WINE OF THE DREAMERS
JOHN D. MacDONALD
Random House
$13.99 Kindle edition, available now
Rating: 3 and a half surprised stars of five
The Publisher Says: Wine of the Dreamers, a classic science fiction novel from John D. MacDonald, the beloved author of Cape Fear and the Travis McGee series, is now available as an eBook.
They are the Watchers: pale laboratory creatures living in a remote, sealed-off world. Their game, their religion, their release is to dream, and their dreams carry across the galaxy to lodge in the minds of the inhabitants of another world: the planet Earth. But as the human race approaches a dream of their own—traveling beyond their own planet to other worlds—the Watchers step in. For escape from Earth is an impossible dream, one that the Watchers will go to any length to destroy.
My Review: JOHN D. MACDONALD WROTE SCI FI?!?
*splutter*
Well blow me down and call me Shorty! I would never, ever in a month of Sundays have guessed that Travis McGee's daddy ventured into outer space! But he did, and I have now passed its odd and lumpy lineaments before my eyes.
I poke around the Internet when I'm at a loose end. I found a Wikipedia article on Startling Stories, a pulp rag from the Golden Age of SF. Oooh, lookee here, what innocent things the ancestors were, I thought, and oooh how scrummy there's a link to an internet archive of the magazines!

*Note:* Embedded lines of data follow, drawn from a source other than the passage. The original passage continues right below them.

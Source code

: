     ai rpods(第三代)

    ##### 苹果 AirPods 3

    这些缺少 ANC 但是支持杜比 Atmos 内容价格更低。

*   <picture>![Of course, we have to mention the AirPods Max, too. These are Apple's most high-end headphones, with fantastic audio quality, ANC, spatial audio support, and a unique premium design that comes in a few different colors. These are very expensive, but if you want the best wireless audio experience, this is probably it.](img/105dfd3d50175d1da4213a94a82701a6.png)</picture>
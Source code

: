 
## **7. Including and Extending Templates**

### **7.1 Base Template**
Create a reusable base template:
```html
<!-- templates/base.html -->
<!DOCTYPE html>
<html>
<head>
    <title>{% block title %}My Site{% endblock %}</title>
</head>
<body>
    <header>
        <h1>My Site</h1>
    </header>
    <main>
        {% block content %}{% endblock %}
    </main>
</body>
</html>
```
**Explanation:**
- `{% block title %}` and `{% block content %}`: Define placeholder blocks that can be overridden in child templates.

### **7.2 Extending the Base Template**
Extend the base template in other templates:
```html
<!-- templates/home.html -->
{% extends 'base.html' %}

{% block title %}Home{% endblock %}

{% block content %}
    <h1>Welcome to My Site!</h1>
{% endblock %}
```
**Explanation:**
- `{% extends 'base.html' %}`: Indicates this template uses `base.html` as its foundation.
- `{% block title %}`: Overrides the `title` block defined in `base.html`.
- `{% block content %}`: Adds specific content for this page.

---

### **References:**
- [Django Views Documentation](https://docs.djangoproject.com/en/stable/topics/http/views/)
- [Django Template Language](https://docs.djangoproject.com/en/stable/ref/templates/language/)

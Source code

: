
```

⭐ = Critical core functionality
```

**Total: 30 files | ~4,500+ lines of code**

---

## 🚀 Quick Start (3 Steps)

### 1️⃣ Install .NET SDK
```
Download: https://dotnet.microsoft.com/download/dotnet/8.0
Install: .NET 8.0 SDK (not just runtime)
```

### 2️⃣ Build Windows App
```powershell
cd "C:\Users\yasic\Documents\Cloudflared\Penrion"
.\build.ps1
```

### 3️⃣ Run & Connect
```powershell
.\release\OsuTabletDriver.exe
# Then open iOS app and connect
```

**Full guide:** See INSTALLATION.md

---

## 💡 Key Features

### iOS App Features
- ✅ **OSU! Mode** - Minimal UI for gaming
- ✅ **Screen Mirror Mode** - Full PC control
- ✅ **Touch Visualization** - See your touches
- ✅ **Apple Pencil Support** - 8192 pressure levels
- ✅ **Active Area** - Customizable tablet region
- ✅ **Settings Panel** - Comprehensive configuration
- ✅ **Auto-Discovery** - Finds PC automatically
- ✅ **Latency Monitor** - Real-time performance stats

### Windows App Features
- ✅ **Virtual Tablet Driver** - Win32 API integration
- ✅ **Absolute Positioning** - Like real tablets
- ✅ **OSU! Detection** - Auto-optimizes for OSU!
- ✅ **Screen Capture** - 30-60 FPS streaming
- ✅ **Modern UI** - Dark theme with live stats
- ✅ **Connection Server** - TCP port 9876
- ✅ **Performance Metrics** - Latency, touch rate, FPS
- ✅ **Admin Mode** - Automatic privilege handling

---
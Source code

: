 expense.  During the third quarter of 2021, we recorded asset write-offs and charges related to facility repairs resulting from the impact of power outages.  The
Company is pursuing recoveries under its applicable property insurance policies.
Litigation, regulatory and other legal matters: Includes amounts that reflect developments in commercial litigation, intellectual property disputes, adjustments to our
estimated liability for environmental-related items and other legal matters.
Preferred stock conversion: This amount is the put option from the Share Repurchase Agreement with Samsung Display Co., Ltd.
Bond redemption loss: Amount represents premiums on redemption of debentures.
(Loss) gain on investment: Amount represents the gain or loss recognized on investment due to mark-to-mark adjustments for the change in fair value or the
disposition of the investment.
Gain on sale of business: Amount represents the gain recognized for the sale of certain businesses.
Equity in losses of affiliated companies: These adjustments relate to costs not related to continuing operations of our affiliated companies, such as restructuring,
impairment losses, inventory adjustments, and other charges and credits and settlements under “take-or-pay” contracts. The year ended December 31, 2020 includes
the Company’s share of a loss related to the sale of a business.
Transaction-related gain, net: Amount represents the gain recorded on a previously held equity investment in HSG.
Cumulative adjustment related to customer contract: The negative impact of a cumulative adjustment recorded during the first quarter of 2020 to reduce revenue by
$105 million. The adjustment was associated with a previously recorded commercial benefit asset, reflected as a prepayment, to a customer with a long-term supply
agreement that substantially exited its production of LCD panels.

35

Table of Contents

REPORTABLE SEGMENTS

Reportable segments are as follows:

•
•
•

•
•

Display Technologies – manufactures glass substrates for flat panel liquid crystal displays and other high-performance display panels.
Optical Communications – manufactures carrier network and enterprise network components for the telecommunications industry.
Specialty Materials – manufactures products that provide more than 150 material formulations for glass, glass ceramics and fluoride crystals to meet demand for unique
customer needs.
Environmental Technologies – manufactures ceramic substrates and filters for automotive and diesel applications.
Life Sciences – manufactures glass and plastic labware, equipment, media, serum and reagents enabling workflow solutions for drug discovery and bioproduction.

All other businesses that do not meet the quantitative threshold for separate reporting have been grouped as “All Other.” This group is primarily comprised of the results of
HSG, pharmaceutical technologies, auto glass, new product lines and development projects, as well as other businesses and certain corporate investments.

Babes in brass bras...ads for defunct brands of whisky using Mexican artists...Vaseline Hair Tonic...JOHN D. MACDONALD?!?
Downloaded and read. And what a ride it was: Square-jawed hetero male has non-rapey friendship with bodacious curvy babe. Not at all like the MacDonald we know and love. (Or don't love, as the case may be.) This is an aberration, explained by a plot twist in the story of the Dreamers. Now this is an old chestnut, the mental passengers who suddenly take over innocent earthlings for malign purposes. It wasn't the latest thing in 1950 (!!) when the story appeared in Startling Stories. But it's an evergreen for a reason, it explains the strange turns and periodic about-faces that humans actually do have. There was a moment when I thought, "aha this explains Parseltongue!" before I realized JK Rowling's younger than I am and not known to be related to MacDonald...the only means I can imagine whereby the Scottish lassie would've heard of this obscure gem. But at an even greater remove in time (I found this story in 2014), the metaphor for the evil Dreamers being or neoliberal overlords leapt forcefully to my mind.
In more or less 50,000 words, MacDonald hit all the buttons of an action adventure on multiple planets, America's inevitable domination of the Space Race, and that eternal favorite of male readers, Man's Unique Destiny to Rule and Dominate! It was 1950, go fight the odds. It rings more hollow seventy years on than ever, given the state of climate change and the unending wretchedness of the pandemic.
As I scrolled through the accursèd PDF file, I was increasingly amazed at the un-MacDonald-ness of the story. His touch with a wisecrack was entirely absent, his trademark pessimism was not yet at full cry as the ending was hopeful (!), and while I would not put MacDonald up there with Henry James in the ability to convey character in a few well-chosen words, these folks were Central Casting call sheets.
So it was that, despite the siren call of sleep, I scrolled and scrolled through the scanned pages of this deeply forgotten footnote to the popular career of MacDonald. It was certainly MacDonaldy in the sense that, despite the humorously outdated science, and despite the hoary familiar tropes being unspooled before me, I couldn't think of a good reason not to keep right on reading until the inevitable ending. And by inevitable, I mean so clearly telegraphed in the set-up that Helen Keller running out of a burning building wouldn't have any trouble supplying it for you.
Sophisticates are therewith warned.
In fact, would I recommend starting this little marvy to most people? No, not really, it's not earth-shatteringly good at anything. It's a curiosity, and a charmingly old-fashioned stroll down memory lane for those of us on the downhill slide to death. You can always download it free with a modest amount of effort if Halloween seems like the right time to think about the dear, dead past's quiet little corners.